Spinola suspected that the Corsicans of the Diqua were stalling for time, attempting to draw out the process of acceptance as long as possible so as to prepare themselves for a new insurrection. Given the military situation, however, talking was all he could reasonably afford to do. Although he had nipped the consulta of Morosaglia in the bud, Spinola decided to give the Corsicans the talks they wanted, albeit under Genoese auspices as Mambilla had done at Calvi. One doubts whether he actually anticipated any more success than Mambilla, but the best he could hope for was that in the interim the Senate would finally give him the men, money, and supplies he needed. In a pitiful note to the Senate, he wrote that his heart leapt whenever he saw a sail from the governor’s palace in Bastia, as he could not help but hope that it was a ship full of coins and flour, yet he was inevitably disappointed.

Then, as Spinola was trying to negotiate a round of talks with the delegates of the Castagniccia that neither side believed would amount to anything, Colonel Antonio Colonna-Bozzi and 340 expatriate soldiers of the “Free Battalion” landed on Corsica and laid siege to Porto Vecchio. A letter from Colonna soon spread to the north, the contents of which amounted to a declaration of war against the republic. He came in the name of the King of Corsica, he wrote, whose arrival was immanent; and in his capacity as colonel of the king’s armies and his representative, he called upon the Corsican people to join in the righteous struggle.[A]

Timeline Notes
[A] Perhaps not the most exciting update ever, but I felt it wasn't necessary to get too deeply into the small-scale skirmishes in our march towards catching up on Corsica up to the time of Colonna's landing. The situation described above is fairly similar to, and only slightly more dire than, the situation around this time IOTL in the wake of the French withdrawal. I suspect if Spinola had known what was involved with the job he was taking, he wouldn't have taken it.
 
So the corsicans are of the opinion that any taxes are an unfair imposition, I'm beginning to suspect freeing corsica is going to be the easy bit compared to ruling it.

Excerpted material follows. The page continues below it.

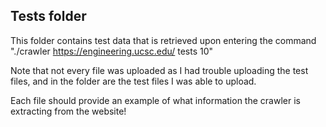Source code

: ## Tests folder

This folder contains test data that is retrieved upon entering the command "./crawler https://engineering.ucsc.edu/ tests 10"

Note that not every file was uploaded as I had trouble uploading the test files, and in the folder are the test files I was able to upload.

Each file should provide an example of what information the crawler is extracting from the website!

(Having said that traditionally native governments can get away with more taxes than foreign ones)
 

Md139115

Banned
So the corsicans are of the opinion that any taxes are an unfair imposition, I'm beginning to suspect freeing corsica is going to be the easy bit compared to ruling it.

(Having said that traditionally native governments can get away with more taxes than foreign ones)

It will significantly help Theodore’s tax collections if he is able to turn around and use it to provide a tangible benefit to the various areas, say better roads or trade connections with the rest of Europe being sponsored by the diplomatic service.

This fundamentally is why native governments can get away with more taxes; people can see their tax dollars at work, unlike a colony or distant territory that pays money to a distant land but sees nothing in return (even if they actually are getting a net benefit from the deal). In the Genoa/Corsica case, I wouldn’t be surprised if Corsica was keeping only about a third of the tax money it was paying to the Genoese (I’m not Carp! Don’t quote me on this!), meaning that even relatively modest taxes by Theodore are probably going to see a significant improvement for the Corsicans.
 
Theodore can also raise revenue on tariffs and duties. As Genoa is the closest major port, obviously the Genoese don't view this as a great option - Theodore may, though.
 

Md139115

Banned
Theodore can also raise revenue on tariffs and duties. As Genoa is the closest major port, obviously the Genoese don't view this as a great option - Theodore may, though.

Actually, Corsica being a predominately agricultural country with not much opportunity for industry, I suspect that Theodore is going to attempt to keep tariffs low and raise the bulk of the revenue on taxes in kind on agricultural products.
 
Wonderful and very well researched. Description of historical personalities and their adaptation to this TL by you is quite awesome. Can you please write a short character introduction of the Corsican rebels.